/---
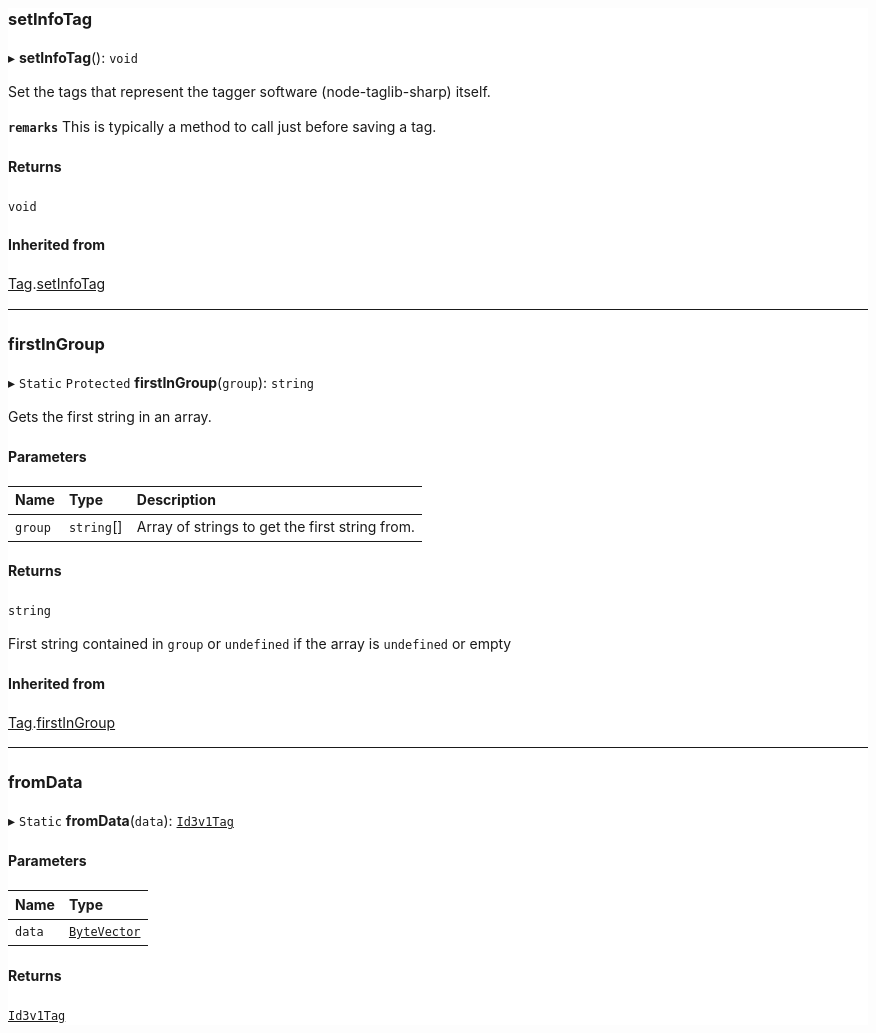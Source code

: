 ### setInfoTag

▸ **setInfoTag**(): `void`

Set the tags that represent the tagger software (node-taglib-sharp) itself.

**`remarks`** This is typically a method to call just before saving a tag.

#### Returns

`void`

#### Inherited from

[Tag](tag.md).[setInfoTag](tag.md#setinfotag)

___

### firstInGroup

▸ `Static` `Protected` **firstInGroup**(`group`): `string`

Gets the first string in an array.

#### Parameters

| Name | Type | Description |
| :------ | :------ | :------ |
| `group` | `string`[] | Array of strings to get the first string from. |

#### Returns

`string`

First string contained in `group` or `undefined` if the array is
    `undefined` or empty

#### Inherited from

[Tag](tag.md).[firstInGroup](tag.md#firstingroup)

___

### fromData

▸ `Static` **fromData**(`data`): [`Id3v1Tag`](id3v1tag.md)

#### Parameters

| Name | Type |
| :------ | :------ |
| `data` | [`ByteVector`](bytevector.md) |

#### Returns

[`Id3v1Tag`](id3v1tag.md)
\---
## TASK
Reply with exactly the lines above from the one that contains "### fromData" through the final line of the material, and with nothing else.

## TASK OUTPUT
### fromData

▸ `Static` **fromData**(`data`): [`Id3v1Tag`](id3v1tag.md)

#### Parameters

| Name | Type |
| :------ | :------ |
| `data` | [`ByteVector`](bytevector.md) |

#### Returns

[`Id3v1Tag`](id3v1tag.md)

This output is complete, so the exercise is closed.